**EXERCISE**: Every line in the data below from the one containing "0.046 / 0.183 \\" down to the one containing "rows), of $\log", both included, must be retyped exactly; no other line is to appear.

**DATA FOR REVIEW**:
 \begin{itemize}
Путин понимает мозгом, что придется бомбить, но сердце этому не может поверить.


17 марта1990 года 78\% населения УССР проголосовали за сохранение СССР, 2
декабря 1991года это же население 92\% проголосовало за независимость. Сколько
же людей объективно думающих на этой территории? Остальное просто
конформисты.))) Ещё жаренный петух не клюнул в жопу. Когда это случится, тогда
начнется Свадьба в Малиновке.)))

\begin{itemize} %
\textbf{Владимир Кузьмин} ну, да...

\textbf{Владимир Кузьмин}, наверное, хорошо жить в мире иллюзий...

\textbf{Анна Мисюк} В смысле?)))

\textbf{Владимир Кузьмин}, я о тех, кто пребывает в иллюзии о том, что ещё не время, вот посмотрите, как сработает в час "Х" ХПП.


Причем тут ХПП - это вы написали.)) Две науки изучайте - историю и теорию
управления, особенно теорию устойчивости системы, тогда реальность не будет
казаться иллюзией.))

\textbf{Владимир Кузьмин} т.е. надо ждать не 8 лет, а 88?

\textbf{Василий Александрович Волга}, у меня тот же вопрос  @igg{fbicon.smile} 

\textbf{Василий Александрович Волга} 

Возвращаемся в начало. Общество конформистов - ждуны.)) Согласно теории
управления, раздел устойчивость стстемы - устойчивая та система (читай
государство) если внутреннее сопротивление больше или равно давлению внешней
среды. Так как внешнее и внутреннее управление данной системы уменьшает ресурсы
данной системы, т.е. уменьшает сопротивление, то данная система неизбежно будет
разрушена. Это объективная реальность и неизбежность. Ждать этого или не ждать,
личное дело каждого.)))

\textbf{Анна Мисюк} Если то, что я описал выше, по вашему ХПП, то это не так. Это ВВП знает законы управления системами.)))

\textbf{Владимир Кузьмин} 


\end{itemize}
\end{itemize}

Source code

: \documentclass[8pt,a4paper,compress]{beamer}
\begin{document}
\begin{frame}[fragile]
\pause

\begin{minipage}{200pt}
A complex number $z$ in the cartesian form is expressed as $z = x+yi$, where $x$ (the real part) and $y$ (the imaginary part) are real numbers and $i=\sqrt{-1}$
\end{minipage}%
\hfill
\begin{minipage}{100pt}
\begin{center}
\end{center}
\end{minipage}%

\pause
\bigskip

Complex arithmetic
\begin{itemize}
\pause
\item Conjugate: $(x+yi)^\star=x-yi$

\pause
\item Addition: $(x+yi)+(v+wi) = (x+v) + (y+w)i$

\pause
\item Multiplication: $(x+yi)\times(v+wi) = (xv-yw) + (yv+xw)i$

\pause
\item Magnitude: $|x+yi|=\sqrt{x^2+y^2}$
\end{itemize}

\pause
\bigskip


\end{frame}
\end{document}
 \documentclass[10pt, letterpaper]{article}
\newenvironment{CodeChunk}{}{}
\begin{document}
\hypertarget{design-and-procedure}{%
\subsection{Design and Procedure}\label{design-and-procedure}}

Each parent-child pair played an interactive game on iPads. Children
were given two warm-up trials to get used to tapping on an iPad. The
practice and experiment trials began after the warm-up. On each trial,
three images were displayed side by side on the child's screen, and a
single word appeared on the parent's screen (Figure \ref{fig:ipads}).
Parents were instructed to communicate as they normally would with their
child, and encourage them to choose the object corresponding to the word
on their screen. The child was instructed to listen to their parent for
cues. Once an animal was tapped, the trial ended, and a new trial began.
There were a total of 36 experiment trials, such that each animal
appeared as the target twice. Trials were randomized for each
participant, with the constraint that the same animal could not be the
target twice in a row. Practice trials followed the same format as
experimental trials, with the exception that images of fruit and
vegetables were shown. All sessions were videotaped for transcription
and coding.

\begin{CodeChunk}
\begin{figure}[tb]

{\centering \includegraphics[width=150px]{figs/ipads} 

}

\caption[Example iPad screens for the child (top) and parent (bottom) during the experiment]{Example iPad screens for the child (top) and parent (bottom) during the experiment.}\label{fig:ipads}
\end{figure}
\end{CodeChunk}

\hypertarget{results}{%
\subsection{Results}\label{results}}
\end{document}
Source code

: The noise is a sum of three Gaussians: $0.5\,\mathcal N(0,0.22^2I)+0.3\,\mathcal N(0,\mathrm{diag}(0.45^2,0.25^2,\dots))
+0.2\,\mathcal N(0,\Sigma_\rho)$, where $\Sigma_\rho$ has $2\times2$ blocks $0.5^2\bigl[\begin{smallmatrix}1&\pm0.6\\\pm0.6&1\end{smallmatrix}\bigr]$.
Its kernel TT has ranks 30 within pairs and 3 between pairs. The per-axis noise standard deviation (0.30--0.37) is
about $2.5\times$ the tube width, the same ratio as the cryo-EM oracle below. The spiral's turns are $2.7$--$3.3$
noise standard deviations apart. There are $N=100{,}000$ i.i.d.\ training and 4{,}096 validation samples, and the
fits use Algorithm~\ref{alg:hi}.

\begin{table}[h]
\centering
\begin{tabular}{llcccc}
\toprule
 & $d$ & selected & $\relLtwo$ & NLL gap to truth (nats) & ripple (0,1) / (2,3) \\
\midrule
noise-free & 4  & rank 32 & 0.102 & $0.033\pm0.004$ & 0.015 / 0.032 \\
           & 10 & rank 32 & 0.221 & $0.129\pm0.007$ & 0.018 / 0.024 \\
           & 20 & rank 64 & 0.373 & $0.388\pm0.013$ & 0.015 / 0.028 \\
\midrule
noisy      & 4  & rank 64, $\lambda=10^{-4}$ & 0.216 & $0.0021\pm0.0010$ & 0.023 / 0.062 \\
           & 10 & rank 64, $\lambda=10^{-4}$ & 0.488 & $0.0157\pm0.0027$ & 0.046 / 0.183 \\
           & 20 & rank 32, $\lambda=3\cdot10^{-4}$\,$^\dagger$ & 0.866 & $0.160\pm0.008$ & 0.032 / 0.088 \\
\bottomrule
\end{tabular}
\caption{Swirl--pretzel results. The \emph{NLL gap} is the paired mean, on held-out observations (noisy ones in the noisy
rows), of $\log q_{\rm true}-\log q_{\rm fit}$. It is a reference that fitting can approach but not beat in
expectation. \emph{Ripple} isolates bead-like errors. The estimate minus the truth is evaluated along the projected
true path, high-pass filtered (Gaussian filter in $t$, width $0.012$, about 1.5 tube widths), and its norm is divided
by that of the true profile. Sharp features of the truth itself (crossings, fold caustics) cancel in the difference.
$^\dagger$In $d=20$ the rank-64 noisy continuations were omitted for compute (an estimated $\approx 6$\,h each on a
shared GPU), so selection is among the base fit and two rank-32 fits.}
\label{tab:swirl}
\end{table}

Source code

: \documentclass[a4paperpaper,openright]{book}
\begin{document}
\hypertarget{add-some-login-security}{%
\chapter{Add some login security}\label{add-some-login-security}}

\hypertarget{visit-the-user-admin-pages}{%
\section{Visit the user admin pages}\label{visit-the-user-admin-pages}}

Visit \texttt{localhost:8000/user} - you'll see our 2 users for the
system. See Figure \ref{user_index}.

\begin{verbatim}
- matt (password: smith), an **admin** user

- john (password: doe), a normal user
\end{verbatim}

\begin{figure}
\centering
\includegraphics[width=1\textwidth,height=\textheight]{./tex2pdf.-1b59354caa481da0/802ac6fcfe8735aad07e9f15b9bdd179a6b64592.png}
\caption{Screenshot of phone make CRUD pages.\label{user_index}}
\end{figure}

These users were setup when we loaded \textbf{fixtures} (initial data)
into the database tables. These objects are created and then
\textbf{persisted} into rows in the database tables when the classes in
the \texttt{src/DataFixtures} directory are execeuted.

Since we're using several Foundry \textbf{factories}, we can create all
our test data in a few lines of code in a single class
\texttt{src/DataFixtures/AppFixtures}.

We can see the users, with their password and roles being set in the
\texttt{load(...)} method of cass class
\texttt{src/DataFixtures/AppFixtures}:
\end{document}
---
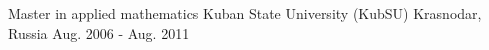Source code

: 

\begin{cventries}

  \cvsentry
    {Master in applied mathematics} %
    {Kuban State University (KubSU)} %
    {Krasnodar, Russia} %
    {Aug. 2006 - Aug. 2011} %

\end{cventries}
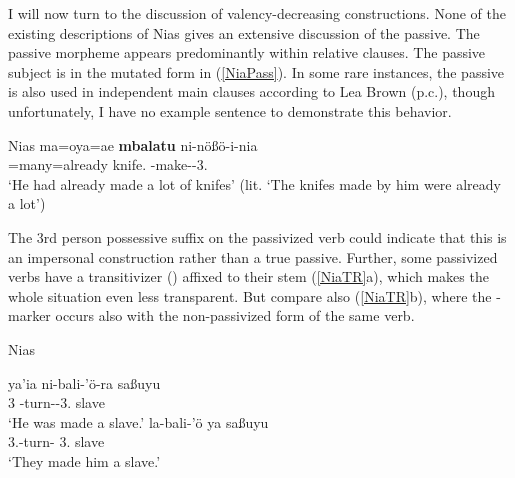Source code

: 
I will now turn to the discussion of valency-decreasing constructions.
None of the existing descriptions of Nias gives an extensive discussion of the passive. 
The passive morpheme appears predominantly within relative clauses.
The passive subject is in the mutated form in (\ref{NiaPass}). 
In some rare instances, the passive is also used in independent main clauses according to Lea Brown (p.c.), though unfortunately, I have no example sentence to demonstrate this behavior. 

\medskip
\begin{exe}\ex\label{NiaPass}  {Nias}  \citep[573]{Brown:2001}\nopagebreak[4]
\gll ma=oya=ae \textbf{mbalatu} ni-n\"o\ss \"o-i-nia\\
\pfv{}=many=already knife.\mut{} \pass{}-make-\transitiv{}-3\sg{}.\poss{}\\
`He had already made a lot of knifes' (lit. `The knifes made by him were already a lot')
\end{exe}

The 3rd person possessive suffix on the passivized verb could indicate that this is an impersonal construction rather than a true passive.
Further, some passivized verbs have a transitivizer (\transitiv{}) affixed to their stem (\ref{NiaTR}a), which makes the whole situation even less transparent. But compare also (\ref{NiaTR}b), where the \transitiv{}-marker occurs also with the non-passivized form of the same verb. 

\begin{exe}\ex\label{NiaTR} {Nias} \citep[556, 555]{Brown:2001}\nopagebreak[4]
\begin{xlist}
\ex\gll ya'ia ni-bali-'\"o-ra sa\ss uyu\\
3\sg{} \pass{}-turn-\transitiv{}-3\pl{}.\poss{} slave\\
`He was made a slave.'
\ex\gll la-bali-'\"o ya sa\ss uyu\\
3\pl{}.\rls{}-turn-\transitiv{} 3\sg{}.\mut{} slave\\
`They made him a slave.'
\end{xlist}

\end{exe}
--
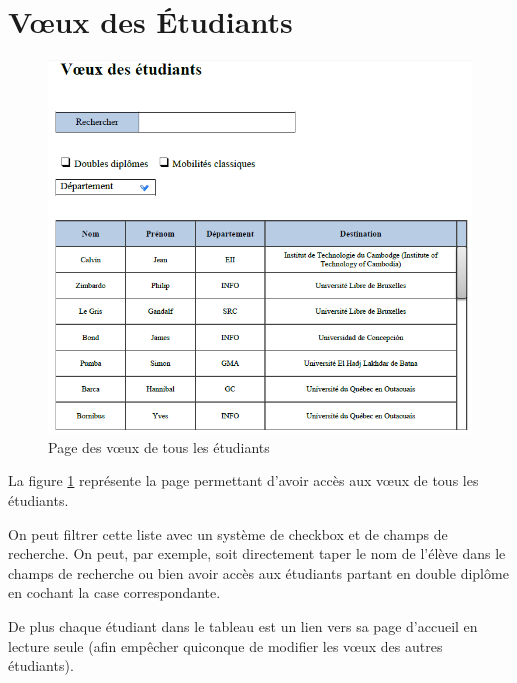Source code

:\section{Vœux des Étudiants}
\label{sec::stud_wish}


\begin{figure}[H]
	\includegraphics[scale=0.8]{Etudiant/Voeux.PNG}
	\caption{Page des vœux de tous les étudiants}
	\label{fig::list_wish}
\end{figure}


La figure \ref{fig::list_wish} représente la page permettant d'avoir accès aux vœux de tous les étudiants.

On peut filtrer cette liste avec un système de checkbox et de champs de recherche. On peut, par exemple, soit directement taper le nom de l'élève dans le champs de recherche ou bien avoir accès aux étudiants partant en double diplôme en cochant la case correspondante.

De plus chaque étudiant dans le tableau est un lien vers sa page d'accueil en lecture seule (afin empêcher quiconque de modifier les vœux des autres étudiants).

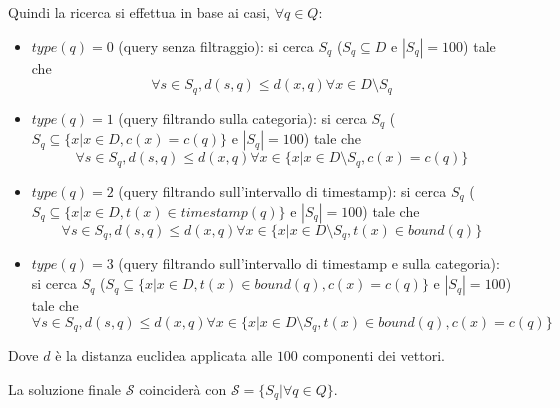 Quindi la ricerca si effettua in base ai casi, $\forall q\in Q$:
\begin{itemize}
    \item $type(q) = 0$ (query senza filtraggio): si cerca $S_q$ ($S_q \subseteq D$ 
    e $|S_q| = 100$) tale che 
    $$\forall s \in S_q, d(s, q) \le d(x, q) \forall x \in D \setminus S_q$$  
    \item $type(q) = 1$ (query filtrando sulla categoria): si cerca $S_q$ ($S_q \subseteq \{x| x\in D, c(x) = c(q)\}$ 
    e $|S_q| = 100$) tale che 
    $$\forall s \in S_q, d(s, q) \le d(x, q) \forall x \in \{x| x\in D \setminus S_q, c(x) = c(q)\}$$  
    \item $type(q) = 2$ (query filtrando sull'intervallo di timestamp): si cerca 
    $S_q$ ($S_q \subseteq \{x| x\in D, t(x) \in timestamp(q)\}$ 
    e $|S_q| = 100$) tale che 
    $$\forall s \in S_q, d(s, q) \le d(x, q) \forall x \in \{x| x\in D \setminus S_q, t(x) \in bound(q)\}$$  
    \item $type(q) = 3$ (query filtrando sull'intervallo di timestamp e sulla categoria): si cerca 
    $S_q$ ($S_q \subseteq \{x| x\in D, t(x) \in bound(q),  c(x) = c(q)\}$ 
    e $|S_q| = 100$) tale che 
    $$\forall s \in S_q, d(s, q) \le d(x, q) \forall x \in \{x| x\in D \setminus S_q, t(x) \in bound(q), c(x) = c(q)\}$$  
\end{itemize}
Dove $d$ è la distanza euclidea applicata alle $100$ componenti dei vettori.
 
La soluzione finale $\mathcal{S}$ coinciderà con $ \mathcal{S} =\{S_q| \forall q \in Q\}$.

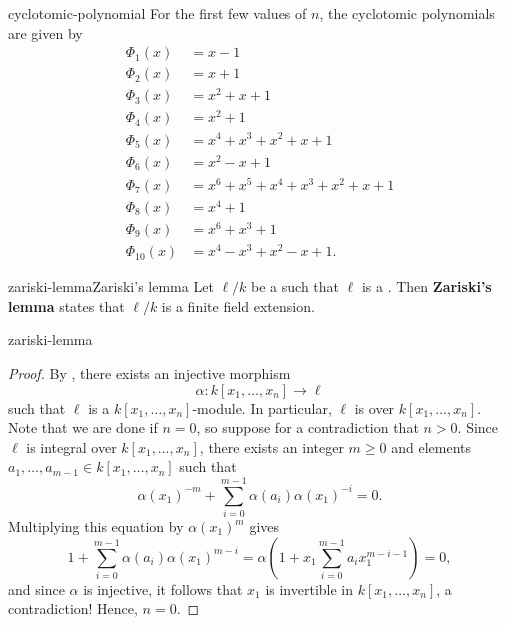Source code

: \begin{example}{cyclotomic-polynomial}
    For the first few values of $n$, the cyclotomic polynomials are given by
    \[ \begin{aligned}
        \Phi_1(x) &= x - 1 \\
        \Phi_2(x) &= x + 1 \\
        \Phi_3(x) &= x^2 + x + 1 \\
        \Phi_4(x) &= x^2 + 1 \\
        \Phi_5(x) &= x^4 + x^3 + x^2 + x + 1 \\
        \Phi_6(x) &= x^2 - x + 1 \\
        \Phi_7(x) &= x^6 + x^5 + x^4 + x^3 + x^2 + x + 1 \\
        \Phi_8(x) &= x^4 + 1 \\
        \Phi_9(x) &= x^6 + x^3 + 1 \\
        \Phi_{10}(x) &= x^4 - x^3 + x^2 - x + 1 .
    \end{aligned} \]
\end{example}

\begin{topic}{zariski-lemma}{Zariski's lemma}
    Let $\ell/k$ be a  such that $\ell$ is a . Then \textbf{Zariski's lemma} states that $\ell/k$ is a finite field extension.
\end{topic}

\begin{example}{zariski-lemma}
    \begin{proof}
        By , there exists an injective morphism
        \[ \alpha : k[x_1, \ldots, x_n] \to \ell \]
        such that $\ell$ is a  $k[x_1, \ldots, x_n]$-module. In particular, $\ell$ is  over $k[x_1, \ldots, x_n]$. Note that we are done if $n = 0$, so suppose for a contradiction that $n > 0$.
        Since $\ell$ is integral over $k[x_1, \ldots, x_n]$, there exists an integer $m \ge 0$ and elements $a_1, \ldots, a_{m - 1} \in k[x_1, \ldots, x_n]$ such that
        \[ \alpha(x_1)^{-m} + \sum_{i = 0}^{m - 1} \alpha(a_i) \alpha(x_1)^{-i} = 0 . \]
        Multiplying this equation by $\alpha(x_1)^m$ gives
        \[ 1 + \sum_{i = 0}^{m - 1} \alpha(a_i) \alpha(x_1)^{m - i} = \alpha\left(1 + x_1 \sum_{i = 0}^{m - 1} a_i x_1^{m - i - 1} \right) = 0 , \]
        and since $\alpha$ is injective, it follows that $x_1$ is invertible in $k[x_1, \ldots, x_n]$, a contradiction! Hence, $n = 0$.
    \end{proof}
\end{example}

**ANSWER BOX**:
           & 10 & rank 64, $\lambda=10^{-4}$ & 0.488 & $0.0157\pm0.0027$ & 0.046 / 0.183 \\
           & 20 & rank 32, $\lambda=3\cdot10^{-4}$\,$^\dagger$ & 0.866 & $0.160\pm0.008$ & 0.032 / 0.088 \\
\bottomrule
\end{tabular}
\caption{Swirl--pretzel results. The \emph{NLL gap} is the paired mean, on held-out observations (noisy ones in the noisy
rows), of $\log q_{\rm true}-\log q_{\rm fit}$. It is a reference that fitting can approach but not beat in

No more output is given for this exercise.